ENTRIES SUPPLIED: Begin

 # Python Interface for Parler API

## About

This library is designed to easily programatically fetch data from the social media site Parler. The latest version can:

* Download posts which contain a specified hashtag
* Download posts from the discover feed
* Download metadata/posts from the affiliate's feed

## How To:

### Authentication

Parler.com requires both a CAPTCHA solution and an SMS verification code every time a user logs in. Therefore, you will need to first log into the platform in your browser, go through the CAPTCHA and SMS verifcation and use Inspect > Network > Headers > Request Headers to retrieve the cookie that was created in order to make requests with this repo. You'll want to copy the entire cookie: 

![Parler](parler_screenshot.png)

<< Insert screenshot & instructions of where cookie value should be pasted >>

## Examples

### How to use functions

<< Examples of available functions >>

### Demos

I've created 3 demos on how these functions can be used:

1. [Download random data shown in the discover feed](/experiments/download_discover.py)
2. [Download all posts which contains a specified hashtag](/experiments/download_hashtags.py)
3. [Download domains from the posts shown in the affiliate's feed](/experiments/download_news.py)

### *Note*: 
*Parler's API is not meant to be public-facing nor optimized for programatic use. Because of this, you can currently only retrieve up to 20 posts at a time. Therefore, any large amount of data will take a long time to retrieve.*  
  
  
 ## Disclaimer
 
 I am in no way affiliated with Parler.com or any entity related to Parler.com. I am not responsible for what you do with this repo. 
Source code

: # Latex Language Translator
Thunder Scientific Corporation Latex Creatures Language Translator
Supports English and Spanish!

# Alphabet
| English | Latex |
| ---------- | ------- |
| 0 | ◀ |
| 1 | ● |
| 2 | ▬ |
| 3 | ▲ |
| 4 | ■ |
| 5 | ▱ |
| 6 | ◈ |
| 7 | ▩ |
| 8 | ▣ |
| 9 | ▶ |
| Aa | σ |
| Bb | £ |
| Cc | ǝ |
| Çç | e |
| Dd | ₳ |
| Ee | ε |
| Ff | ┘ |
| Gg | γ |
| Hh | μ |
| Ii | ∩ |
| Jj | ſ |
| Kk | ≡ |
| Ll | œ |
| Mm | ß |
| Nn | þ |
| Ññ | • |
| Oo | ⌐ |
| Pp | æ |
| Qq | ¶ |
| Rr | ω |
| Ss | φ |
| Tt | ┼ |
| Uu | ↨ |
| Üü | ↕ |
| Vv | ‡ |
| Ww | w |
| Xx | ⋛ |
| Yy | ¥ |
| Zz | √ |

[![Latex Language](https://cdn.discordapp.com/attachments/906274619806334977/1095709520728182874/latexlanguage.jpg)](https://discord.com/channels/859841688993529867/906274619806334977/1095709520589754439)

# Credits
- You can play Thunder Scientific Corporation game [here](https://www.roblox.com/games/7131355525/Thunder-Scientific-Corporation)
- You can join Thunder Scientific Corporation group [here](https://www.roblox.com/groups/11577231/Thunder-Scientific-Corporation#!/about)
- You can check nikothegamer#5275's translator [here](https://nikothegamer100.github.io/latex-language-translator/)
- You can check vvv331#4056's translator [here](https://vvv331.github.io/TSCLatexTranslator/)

ENTRIES SUPPLIED: End

Your answer must be the full set of records above, reproduced exactly.

 # Python Interface for Parler API

## About

This library is designed to easily programatically fetch data from the social media site Parler. The latest version can:

* Download posts which contain a specified hashtag
* Download posts from the discover feed
* Download metadata/posts from the affiliate's feed

## How To:

### Authentication

Parler.com requires both a CAPTCHA solution and an SMS verification code every time a user logs in. Therefore, you will need to first log into the platform in your browser, go through the CAPTCHA and SMS verifcation and use Inspect > Network > Headers > Request Headers to retrieve the cookie that was created in order to make requests with this repo. You'll want to copy the entire cookie: 

![Parler](parler_screenshot.png)

<< Insert screenshot & instructions of where cookie value should be pasted >>

## Examples

### How to use functions

<< Examples of available functions >>

### Demos

I've created 3 demos on how these functions can be used:

1. [Download random data shown in the discover feed](/experiments/download_discover.py)
2. [Download all posts which contains a specified hashtag](/experiments/download_hashtags.py)
3. [Download domains from the posts shown in the affiliate's feed](/experiments/download_news.py)

### *Note*: 
*Parler's API is not meant to be public-facing nor optimized for programatic use. Because of this, you can currently only retrieve up to 20 posts at a time. Therefore, any large amount of data will take a long time to retrieve.*  
  
  
 ## Disclaimer
 
 I am in no way affiliated with Parler.com or any entity related to Parler.com. I am not responsible for what you do with this repo. 
Source code

: # Latex Language Translator
Thunder Scientific Corporation Latex Creatures Language Translator
Supports English and Spanish!

# Alphabet
| English | Latex |
| ---------- | ------- |
| 0 | ◀ |
| 1 | ● |
| 2 | ▬ |
| 3 | ▲ |
| 4 | ■ |
| 5 | ▱ |
| 6 | ◈ |
| 7 | ▩ |
| 8 | ▣ |
| 9 | ▶ |
| Aa | σ |
| Bb | £ |
| Cc | ǝ |
| Çç | e |
| Dd | ₳ |
| Ee | ε |
| Ff | ┘ |
| Gg | γ |
| Hh | μ |
| Ii | ∩ |
| Jj | ſ |
| Kk | ≡ |
| Ll | œ |
| Mm | ß |
| Nn | þ |
| Ññ | • |
| Oo | ⌐ |
| Pp | æ |
| Qq | ¶ |
| Rr | ω |
| Ss | φ |
| Tt | ┼ |
| Uu | ↨ |
| Üü | ↕ |
| Vv | ‡ |
| Ww | w |
| Xx | ⋛ |
| Yy | ¥ |
| Zz | √ |

[![Latex Language](https://cdn.discordapp.com/attachments/906274619806334977/1095709520728182874/latexlanguage.jpg)](https://discord.com/channels/859841688993529867/906274619806334977/1095709520589754439)

# Credits
- You can play Thunder Scientific Corporation game [here](https://www.roblox.com/games/7131355525/Thunder-Scientific-Corporation)
- You can join Thunder Scientific Corporation group [here](https://www.roblox.com/groups/11577231/Thunder-Scientific-Corporation#!/about)
- You can check nikothegamer#5275's translator [here](https://nikothegamer100.github.io/latex-language-translator/)
- You can check vvv331#4056's translator [here](https://vvv331.github.io/TSCLatexTranslator/)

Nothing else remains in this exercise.